**ABOUT THIS TASK**
Search term "rate": please copy every line of the records below that contains it.

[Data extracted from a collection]
★ ★ ★ ★ ★ ★ ★
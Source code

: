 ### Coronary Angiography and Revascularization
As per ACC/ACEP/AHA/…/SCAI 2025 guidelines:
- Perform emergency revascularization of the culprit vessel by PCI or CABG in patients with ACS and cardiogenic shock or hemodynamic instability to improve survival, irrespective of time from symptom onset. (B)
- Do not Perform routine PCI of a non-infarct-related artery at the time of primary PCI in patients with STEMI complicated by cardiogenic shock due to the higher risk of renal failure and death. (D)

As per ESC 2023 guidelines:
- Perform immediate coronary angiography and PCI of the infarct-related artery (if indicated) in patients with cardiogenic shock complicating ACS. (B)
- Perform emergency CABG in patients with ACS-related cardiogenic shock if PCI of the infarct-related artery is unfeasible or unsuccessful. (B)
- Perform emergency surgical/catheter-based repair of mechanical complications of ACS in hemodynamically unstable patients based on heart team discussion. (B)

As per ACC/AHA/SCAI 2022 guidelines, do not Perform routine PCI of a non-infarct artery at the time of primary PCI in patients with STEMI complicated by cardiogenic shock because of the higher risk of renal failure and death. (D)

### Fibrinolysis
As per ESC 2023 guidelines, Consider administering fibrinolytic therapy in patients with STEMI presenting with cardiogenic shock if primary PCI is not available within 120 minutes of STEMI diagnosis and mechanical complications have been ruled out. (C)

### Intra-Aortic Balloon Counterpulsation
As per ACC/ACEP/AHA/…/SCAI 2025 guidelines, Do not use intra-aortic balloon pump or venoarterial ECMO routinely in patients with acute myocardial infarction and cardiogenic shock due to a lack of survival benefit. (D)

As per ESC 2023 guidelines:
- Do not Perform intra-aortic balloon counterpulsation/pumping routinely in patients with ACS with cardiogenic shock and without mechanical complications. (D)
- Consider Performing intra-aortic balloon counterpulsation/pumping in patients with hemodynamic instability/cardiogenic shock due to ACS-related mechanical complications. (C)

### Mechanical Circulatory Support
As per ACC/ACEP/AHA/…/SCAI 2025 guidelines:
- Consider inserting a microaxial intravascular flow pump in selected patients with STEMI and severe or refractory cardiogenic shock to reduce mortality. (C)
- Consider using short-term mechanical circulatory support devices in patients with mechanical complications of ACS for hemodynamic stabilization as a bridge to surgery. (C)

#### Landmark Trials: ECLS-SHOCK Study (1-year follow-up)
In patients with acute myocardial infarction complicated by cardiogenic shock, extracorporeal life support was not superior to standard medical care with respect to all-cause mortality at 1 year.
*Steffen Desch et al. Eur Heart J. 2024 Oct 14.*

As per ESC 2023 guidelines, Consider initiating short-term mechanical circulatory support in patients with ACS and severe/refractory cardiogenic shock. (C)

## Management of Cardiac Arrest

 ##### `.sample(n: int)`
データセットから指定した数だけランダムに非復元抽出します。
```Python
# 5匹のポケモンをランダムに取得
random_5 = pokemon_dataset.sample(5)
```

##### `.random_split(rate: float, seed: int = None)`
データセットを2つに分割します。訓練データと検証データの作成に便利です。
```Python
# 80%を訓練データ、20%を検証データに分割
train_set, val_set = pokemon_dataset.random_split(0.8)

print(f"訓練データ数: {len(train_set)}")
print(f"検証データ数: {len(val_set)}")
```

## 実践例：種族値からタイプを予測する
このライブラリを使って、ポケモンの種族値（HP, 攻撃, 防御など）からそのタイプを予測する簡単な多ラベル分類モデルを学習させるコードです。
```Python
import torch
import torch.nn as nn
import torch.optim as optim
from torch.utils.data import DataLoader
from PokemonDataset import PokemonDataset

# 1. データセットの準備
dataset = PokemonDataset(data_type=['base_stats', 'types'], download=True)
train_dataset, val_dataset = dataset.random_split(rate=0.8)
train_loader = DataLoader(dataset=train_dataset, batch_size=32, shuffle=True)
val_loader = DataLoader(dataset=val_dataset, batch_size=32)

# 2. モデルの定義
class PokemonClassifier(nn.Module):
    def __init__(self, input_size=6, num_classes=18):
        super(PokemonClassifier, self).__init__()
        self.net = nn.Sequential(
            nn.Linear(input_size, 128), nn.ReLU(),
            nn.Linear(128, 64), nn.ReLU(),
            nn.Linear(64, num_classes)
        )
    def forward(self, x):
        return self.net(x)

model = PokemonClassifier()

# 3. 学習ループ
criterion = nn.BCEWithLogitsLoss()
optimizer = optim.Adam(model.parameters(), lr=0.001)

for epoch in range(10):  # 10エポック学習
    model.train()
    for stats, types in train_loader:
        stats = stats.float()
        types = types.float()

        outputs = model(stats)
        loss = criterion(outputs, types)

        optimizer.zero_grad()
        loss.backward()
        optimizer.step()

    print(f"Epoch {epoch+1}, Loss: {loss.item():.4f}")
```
★ ★ ★ ★ ★ ★ ★
**WRITTEN SOLUTION**
##### `.random_split(rate: float, seed: int = None)`
train_dataset, val_dataset = dataset.random_split(rate=0.8)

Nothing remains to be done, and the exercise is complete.